- **WHAT IS NEEDED**
The reply should contain only the lines from the start of the records through the line with "When it comes", reproduced verbatim and without pictures.

┄┄┄┄┄┄┄┄┄┄

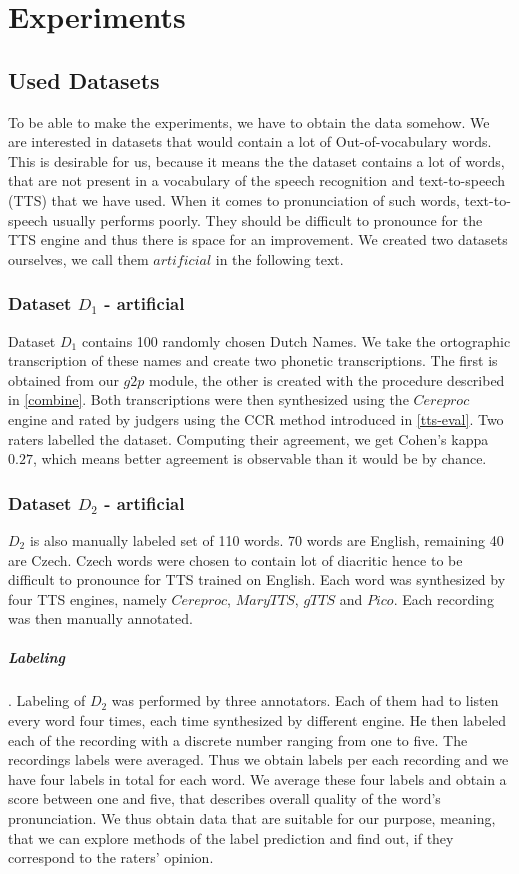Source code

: \chapter{Experiments}
\section{Used Datasets}
\label{data-desc}
To be able to make the experiments, we have to obtain the data somehow.
We are interested in datasets that would contain a lot of Out-of-vocabulary words.
This is desirable for us, because it means the the dataset contains a lot of words, that are not present in a vocabulary of the speech recognition and text-to-speech (TTS) that we have used.
When it comes to pronunciation of such words, text-to-speech usually performs poorly.
They should be difficult to pronounce for the TTS engine and thus there is space for an improvement.
We created two datasets ourselves, we call them $artificial$ in the following text.
\subsection{Dataset \textbf{$D_1$} - artificial}
Dataset $D_1$ contains 100 randomly chosen Dutch Names.
We take the ortographic transcription of these names and create two phonetic transcriptions.
The first is obtained from our $g2p$ module, the other is created with the procedure described in \ref{combine}.
Both transcriptions were then synthesized using the $Cereproc$ engine and rated by judgers using the CCR method introduced in \ref{tts-eval}.
Two raters labelled the dataset.
Computing their agreement, we get Cohen's kappa $0.27$, which means better agreement is observable than it would be by chance.
\subsection{Dataset \textbf{$D_2$} - artificial}
$D_2$ is also manually labeled set of 110 words.
70 words are English, remaining 40 are Czech.
Czech words were chosen to contain lot of diacritic hence to be difficult to pronounce for TTS trained on English.
Each word was synthesized by four TTS engines, namely $Cereproc$, $MaryTTS$, $gTTS$ and $Pico$.
Each recording was then manually annotated.
\paragraph{Labeling}. Labeling of $D_2$  was performed by three annotators. Each of them had to listen every word four times, each time synthesized by different engine. He then labeled each of the recording with a discrete number ranging from one to five. The recordings labels were averaged. Thus we obtain labels per each recording and we have four labels in total for each word. We average these four labels and obtain a score between one and five, that describes overall quality of the word's pronunciation.
We thus obtain data that are suitable for our purpose, meaning, that we can explore methods of the label prediction and find out, if they correspond to the raters' opinion.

┄┄┄┄┄┄┄┄┄┄

- **COMPLETED TASK**
Source code

: \chapter{Experiments}
\section{Used Datasets}
\label{data-desc}
To be able to make the experiments, we have to obtain the data somehow.
We are interested in datasets that would contain a lot of Out-of-vocabulary words.
This is desirable for us, because it means the the dataset contains a lot of words, that are not present in a vocabulary of the speech recognition and text-to-speech (TTS) that we have used.
When it comes to pronunciation of such words, text-to-speech usually performs poorly.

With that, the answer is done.